### REQUIRED WORK
What is needed is a verbatim copy of every record below, with the pictures left out.

Pictures paired with source code:
--------------------------------------------------
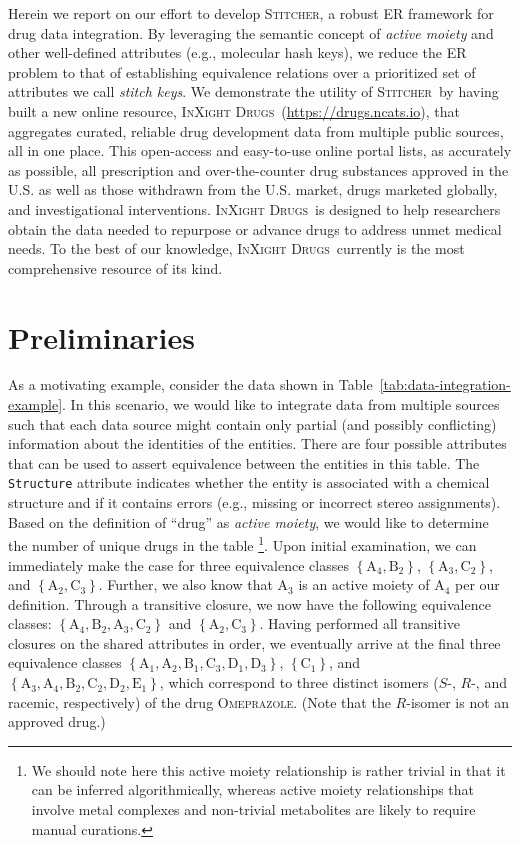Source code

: \documentclass{bmcart}
\newcommand\st{\textsc{Stitcher}}
\newcommand\ix{\textsc{InXight Drugs}}
\begin{document}
Herein we report on our effort to develop \st, a robust ER framework
for drug data integration. By leveraging the semantic concept of
\emph{active moiety} and other well-defined attributes (e.g.,
molecular hash keys), we reduce the ER problem to that of establishing
equivalence relations over a prioritized set of attributes we call
\emph{stitch keys}. We demonstrate the utility of \st\ by having built 
a new online resource, \ix\ (\url{https://drugs.ncats.io}), that aggregates curated, reliable 
drug development data from multiple public sources, all in one place. 
This open-access and easy-to-use online portal lists, as accurately as possible, 
all prescription and over-the-counter drug substances approved in the U.S. 
as well as those withdrawn from the U.S. market, drugs marketed globally, 
and investigational interventions. \ix\ is designed to help researchers 
obtain the data needed to repurpose or advance drugs to address unmet medical needs.
To the best of our knowledge, \ix\ currently is the most comprehensive resource of its kind.

\section*{Preliminaries}
As a motivating example, consider the data shown in
Table~\ref{tab:data-integration-example}. In this scenario, we would like 
to integrate data from multiple sources such that each data source 
might contain only partial (and possibly conflicting) information about the identities of the
entities. There are four possible attributes that can be used to assert
equivalence between the entities in this table. The \verb|Structure| attribute 
indicates whether the entity is associated with a chemical structure 
and if it contains errors (e.g., missing or incorrect stereo assignments). 
Based on the definition of ``drug'' as \emph{active moiety}, we would like to determine the number of
unique drugs in the table 
\footnote{\footnotesize{We should note here
this active moiety relationship is rather trivial in that it can
be inferred algorithmically, whereas active moiety relationships that
involve metal complexes and non-trivial metabolites are likely to
require manual curations.}}.
Upon initial examination, we can
immediately make the case for three equivalence classes $\left\{\textrm{A}_4,
\textrm{B}_2\right\}$, $\left\{\textrm{A}_3, \textrm{C}_2\right\}$,
and $\left\{\textrm{A}_2, \textrm{C}_3\right\}$. Further, we also know that
$\textrm{A}_3$ is an active moiety of $\textrm{A}_4$ per our
definition. Through a transitive closure, we now have the following
equivalence classes: $\left\{\textrm{A}_4, 
\textrm{B}_2, \textrm{A}_3, \textrm{C}_2\right\}$ and
$\left\{\textrm{A}_2,  \textrm{C}_3\right\}$. Having performed all transitive closures on
the shared attributes in order, we eventually arrive at the final three
equivalence classes $\left\{\textrm{A}_1, \textrm{A}_2, \textrm{B}_1,
\textrm{C}_3, \textrm{D}_1, \textrm{D}_3\right\}$,
$\left\{\textrm{C}_1\right\}$, and $\left\{\textrm{A}_3, \textrm{A}_4,
\textrm{B}_2, \textrm{C}_2, \textrm{D}_2, \textrm{E}_1\right\}$, which
correspond to three distinct isomers ($S$-, $R$-, and racemic,
respectively) of the drug \textsc{Omeprazole}. (Note that the
$R$-isomer is not an approved drug.)
\end{document}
--------------------------------------------------
### ANSWER SPACE
Source code

: \documentclass{bmcart}
\newcommand\st{\textsc{Stitcher}}
\newcommand\ix{\textsc{InXight Drugs}}
\begin{document}
Herein we report on our effort to develop \st, a robust ER framework
for drug data integration. By leveraging the semantic concept of
\emph{active moiety} and other well-defined attributes (e.g.,
molecular hash keys), we reduce the ER problem to that of establishing
equivalence relations over a prioritized set of attributes we call
\emph{stitch keys}. We demonstrate the utility of \st\ by having built 
a new online resource, \ix\ (\url{https://drugs.ncats.io}), that aggregates curated, reliable 
drug development data from multiple public sources, all in one place. 
This open-access and easy-to-use online portal lists, as accurately as possible, 
all prescription and over-the-counter drug substances approved in the U.S. 
as well as those withdrawn from the U.S. market, drugs marketed globally, 
and investigational interventions. \ix\ is designed to help researchers 
obtain the data needed to repurpose or advance drugs to address unmet medical needs.
To the best of our knowledge, \ix\ currently is the most comprehensive resource of its kind.

\section*{Preliminaries}
As a motivating example, consider the data shown in
Table~\ref{tab:data-integration-example}. In this scenario, we would like 
to integrate data from multiple sources such that each data source 
might contain only partial (and possibly conflicting) information about the identities of the
entities. There are four possible attributes that can be used to assert
equivalence between the entities in this table. The \verb|Structure| attribute 
indicates whether the entity is associated with a chemical structure 
and if it contains errors (e.g., missing or incorrect stereo assignments). 
Based on the definition of ``drug'' as \emph{active moiety}, we would like to determine the number of
unique drugs in the table 
\footnote{\footnotesize{We should note here
this active moiety relationship is rather trivial in that it can
be inferred algorithmically, whereas active moiety relationships that
involve metal complexes and non-trivial metabolites are likely to
require manual curations.}}.
Upon initial examination, we can
immediately make the case for three equivalence classes $\left\{\textrm{A}_4,
\textrm{B}_2\right\}$, $\left\{\textrm{A}_3, \textrm{C}_2\right\}$,
and $\left\{\textrm{A}_2, \textrm{C}_3\right\}$. Further, we also know that
$\textrm{A}_3$ is an active moiety of $\textrm{A}_4$ per our
definition. Through a transitive closure, we now have the following
equivalence classes: $\left\{\textrm{A}_4, 
\textrm{B}_2, \textrm{A}_3, \textrm{C}_2\right\}$ and
$\left\{\textrm{A}_2,  \textrm{C}_3\right\}$. Having performed all transitive closures on
the shared attributes in order, we eventually arrive at the final three
equivalence classes $\left\{\textrm{A}_1, \textrm{A}_2, \textrm{B}_1,
\textrm{C}_3, \textrm{D}_1, \textrm{D}_3\right\}$,
$\left\{\textrm{C}_1\right\}$, and $\left\{\textrm{A}_3, \textrm{A}_4,
\textrm{B}_2, \textrm{C}_2, \textrm{D}_2, \textrm{E}_1\right\}$, which
correspond to three distinct isomers ($S$-, $R$-, and racemic,
respectively) of the drug \textsc{Omeprazole}. (Note that the
$R$-isomer is not an approved drug.)
\end{document}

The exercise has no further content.